Stored entries
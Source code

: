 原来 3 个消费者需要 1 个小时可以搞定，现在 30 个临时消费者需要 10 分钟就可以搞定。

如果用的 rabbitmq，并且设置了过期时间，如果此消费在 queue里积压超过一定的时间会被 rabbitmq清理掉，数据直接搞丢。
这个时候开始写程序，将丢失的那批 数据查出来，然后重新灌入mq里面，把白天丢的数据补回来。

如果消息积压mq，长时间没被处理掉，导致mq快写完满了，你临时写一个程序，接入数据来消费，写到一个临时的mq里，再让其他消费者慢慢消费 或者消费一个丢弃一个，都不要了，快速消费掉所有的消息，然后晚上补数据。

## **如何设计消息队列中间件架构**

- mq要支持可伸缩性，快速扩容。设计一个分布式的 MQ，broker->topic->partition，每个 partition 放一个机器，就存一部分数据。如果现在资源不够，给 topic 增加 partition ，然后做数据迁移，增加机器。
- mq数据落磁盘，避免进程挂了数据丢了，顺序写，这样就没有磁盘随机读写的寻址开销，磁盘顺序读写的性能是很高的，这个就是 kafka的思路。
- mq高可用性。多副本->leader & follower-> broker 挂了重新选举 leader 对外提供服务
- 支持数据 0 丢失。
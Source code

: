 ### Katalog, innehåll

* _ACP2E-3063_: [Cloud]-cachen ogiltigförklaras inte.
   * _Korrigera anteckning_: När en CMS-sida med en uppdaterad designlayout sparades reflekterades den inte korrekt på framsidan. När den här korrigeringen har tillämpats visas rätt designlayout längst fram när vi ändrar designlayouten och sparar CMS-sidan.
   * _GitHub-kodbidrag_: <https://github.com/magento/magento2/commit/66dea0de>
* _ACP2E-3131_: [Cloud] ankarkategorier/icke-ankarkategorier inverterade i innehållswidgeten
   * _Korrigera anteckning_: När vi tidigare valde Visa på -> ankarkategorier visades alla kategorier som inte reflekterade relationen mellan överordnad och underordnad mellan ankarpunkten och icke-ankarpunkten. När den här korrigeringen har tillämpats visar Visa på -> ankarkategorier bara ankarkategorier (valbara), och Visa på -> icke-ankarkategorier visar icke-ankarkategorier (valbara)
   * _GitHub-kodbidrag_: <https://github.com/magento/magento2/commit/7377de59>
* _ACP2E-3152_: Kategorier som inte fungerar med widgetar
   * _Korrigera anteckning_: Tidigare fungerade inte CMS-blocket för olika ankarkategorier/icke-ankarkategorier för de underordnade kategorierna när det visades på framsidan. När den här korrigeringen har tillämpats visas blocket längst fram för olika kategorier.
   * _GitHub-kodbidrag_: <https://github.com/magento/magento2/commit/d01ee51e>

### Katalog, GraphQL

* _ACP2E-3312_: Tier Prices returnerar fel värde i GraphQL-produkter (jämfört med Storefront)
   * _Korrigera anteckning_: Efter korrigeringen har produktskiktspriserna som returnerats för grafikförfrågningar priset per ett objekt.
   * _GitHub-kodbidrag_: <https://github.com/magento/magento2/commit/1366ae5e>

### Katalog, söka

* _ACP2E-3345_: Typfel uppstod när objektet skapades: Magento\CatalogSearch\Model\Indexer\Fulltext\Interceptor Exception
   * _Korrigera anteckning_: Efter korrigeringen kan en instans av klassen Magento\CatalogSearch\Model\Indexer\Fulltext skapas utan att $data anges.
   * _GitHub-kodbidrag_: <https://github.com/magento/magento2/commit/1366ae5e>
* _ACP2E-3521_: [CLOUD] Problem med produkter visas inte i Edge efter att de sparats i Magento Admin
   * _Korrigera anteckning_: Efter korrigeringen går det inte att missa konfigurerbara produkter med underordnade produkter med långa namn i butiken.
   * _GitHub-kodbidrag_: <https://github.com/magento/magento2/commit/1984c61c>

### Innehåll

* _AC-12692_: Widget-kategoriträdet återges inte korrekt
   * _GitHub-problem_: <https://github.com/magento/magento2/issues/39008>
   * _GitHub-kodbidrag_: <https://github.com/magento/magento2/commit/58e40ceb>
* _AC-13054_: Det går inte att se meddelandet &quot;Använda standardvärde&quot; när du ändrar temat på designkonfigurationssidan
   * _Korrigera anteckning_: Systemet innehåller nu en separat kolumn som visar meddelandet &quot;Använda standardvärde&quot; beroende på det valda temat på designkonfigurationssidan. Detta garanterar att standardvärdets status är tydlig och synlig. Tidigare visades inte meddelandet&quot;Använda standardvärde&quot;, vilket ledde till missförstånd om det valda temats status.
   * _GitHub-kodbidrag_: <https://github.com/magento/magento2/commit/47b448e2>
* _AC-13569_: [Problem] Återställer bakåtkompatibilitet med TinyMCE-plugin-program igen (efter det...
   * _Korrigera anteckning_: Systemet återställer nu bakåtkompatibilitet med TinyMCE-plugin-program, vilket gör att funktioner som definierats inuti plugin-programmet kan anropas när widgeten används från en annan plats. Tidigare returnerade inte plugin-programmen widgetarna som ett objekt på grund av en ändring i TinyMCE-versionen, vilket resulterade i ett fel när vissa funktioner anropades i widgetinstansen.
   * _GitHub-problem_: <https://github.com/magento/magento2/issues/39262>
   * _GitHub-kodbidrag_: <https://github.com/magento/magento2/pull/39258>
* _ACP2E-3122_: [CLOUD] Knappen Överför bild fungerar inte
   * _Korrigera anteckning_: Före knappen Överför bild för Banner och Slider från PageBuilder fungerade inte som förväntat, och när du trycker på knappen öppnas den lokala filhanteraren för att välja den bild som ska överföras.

• Exercise
Look above for the line with "## **如何设计消息队列中间件架构**" and the line with "inverterade i innehållswidgeten"; transcribe both and all lines in between, exactly, and nothing else.

• Result for this task
## **如何设计消息队列中间件架构**

- mq要支持可伸缩性，快速扩容。设计一个分布式的 MQ，broker->topic->partition，每个 partition 放一个机器，就存一部分数据。如果现在资源不够，给 topic 增加 partition ，然后做数据迁移，增加机器。
- mq数据落磁盘，避免进程挂了数据丢了，顺序写，这样就没有磁盘随机读写的寻址开销，磁盘顺序读写的性能是很高的，这个就是 kafka的思路。
- mq高可用性。多副本->leader & follower-> broker 挂了重新选举 leader 对外提供服务
- 支持数据 0 丢失。
Source code

: ### Katalog, innehåll

* _ACP2E-3063_: [Cloud]-cachen ogiltigförklaras inte.
   * _Korrigera anteckning_: När en CMS-sida med en uppdaterad designlayout sparades reflekterades den inte korrekt på framsidan. När den här korrigeringen har tillämpats visas rätt designlayout längst fram när vi ändrar designlayouten och sparar CMS-sidan.
   * _GitHub-kodbidrag_: <https://github.com/magento/magento2/commit/66dea0de>
* _ACP2E-3131_: [Cloud] ankarkategorier/icke-ankarkategorier inverterade i innehållswidgeten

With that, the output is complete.